Laddove, infatti, nella decisione del 2006 il Collegio aveva stabilito che la violazione degli obblighi informativi in un investimento finanziario comporta la risoluzione del contratto finanziario per grave inadempimento contrattuale della banca negoziatrice, con condanna di quest’ultima al risarcimento del danno patrimoniale cagionato all’investitore, risentendo presumibilmente della prima (e finora unica) statuizione di legittimità (cfr. Cass. Civ., Sez. I, sentenza del 29 settembre 2005, n. 19024), la quale ha avuto senz’altro il pregio di aver esteso anche al contratto concluso la risarcibilità dei danni da responsabilità precontrattuale, oggi invece “
Rilevato che la normativa considerata, essendo posta a tutela dell’ordine pubblico economico, integra norme imperative, deve ritenersi che la relativa violazione renda applicabile la sanzione di nullità del contratto comminata dall’art. 1418 c.c. operante anche in caso di mancanza di un’espressa previsione in tal senso da parte delle singole disposizioni violate, e tanto anche in linea con consolidati orientamenti nomofilattici (Cass. 7.3.2001 n. 3272)”.

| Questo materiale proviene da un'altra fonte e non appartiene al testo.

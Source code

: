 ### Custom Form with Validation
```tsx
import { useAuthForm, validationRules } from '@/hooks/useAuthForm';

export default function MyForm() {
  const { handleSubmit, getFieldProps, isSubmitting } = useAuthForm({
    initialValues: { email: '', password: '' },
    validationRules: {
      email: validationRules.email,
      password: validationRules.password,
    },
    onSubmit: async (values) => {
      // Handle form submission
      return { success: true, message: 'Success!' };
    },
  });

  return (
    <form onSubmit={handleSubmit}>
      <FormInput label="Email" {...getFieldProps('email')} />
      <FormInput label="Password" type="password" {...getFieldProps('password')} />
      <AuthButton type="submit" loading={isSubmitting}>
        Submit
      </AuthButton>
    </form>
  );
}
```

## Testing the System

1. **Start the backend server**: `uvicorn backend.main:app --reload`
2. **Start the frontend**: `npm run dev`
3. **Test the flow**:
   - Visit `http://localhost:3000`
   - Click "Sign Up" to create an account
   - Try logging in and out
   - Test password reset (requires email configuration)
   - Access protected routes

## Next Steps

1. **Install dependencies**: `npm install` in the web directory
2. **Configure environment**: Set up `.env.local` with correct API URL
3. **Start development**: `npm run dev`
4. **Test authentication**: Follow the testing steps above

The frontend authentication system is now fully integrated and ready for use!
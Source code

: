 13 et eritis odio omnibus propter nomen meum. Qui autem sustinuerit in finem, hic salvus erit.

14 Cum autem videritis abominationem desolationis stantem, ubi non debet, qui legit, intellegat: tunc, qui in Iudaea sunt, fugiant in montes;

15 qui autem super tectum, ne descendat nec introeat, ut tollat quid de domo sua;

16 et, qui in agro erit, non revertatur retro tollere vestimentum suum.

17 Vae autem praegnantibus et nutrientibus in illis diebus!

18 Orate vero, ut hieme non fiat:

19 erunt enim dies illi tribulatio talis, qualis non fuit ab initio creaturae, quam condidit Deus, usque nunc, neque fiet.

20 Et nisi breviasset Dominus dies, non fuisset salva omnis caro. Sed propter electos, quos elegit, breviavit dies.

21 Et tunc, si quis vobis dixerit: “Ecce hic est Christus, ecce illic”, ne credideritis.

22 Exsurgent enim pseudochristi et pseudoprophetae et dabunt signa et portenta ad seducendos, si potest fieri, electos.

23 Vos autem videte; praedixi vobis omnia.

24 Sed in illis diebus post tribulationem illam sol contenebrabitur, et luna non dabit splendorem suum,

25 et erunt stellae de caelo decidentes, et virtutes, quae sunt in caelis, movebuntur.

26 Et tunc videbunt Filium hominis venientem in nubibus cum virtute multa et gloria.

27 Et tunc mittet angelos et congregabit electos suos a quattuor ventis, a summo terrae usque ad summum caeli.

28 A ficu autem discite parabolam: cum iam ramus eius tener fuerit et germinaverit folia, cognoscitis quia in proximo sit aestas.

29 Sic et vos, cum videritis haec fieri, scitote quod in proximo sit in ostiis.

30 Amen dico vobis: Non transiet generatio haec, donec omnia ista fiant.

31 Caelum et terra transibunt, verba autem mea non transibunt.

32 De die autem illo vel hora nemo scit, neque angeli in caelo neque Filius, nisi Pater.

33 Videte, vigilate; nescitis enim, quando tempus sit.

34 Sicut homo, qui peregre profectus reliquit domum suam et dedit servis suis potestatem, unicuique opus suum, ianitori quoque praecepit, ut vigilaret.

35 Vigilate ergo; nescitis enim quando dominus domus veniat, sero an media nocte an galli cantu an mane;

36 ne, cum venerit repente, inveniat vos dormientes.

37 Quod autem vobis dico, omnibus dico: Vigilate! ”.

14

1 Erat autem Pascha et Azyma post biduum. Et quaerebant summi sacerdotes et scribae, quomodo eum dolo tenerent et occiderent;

Il Tribunale di Lecce torna dunque ad abbracciare il principio di nullità virtuale, che pare invece abbandonato dalla Cassazione. Peraltro, anche altri giudici di merito sono rimasti costanti nell’applicarlo (del medesimo distretto di Corte d’Appello, tra le altre, Tribunale di Brindisi, sentenza del 21 luglio 2006, n. 701), nonostante il contrario orientamento di legittimità.
Sarebbe conseguentemente auspicabile una statuizione sul punto delle Sezioni Unite della Suprema Corte, al fine di dirimere una volta per tutte la controversia se la nullità di un contratto consegua o meno esclusivamente a vizi intrinseci dello stesso.
Ma la questione non tocca le sorti dell’investitore malcapitato: sia alla declaratoria di nullità virtuale del contratto che alla pronuncia della sua risoluzione per grave inadempimento della banca negoziatrice, conseguono infatti, sia pure sub specie delle differenti accezioni rispettivamente della restituzione del capitale investito e del risarcimento del danno patrimoniale subito, effettivi benefici ristoratori.
Il problema potrebbe al più involgere l’aspetto dell’appellabilità della sentenza.
Riteniamo però che, qualunque sia l’orientamento accolto dal Giudice del gravame, l’esistenza di vizi formali che decretano pacificamente l’omissione di informazioni da parte della banca negoziatrice comporterebbe al più la riforma della sentenza eventualmente impugnata limitatamente alla natura del vizio del contratto (nullità o risoluzione per inadempimento), ma resterebbero ferme le conseguenze (restitutorie o risarcitorie) in favore dell’investitore danneggiato.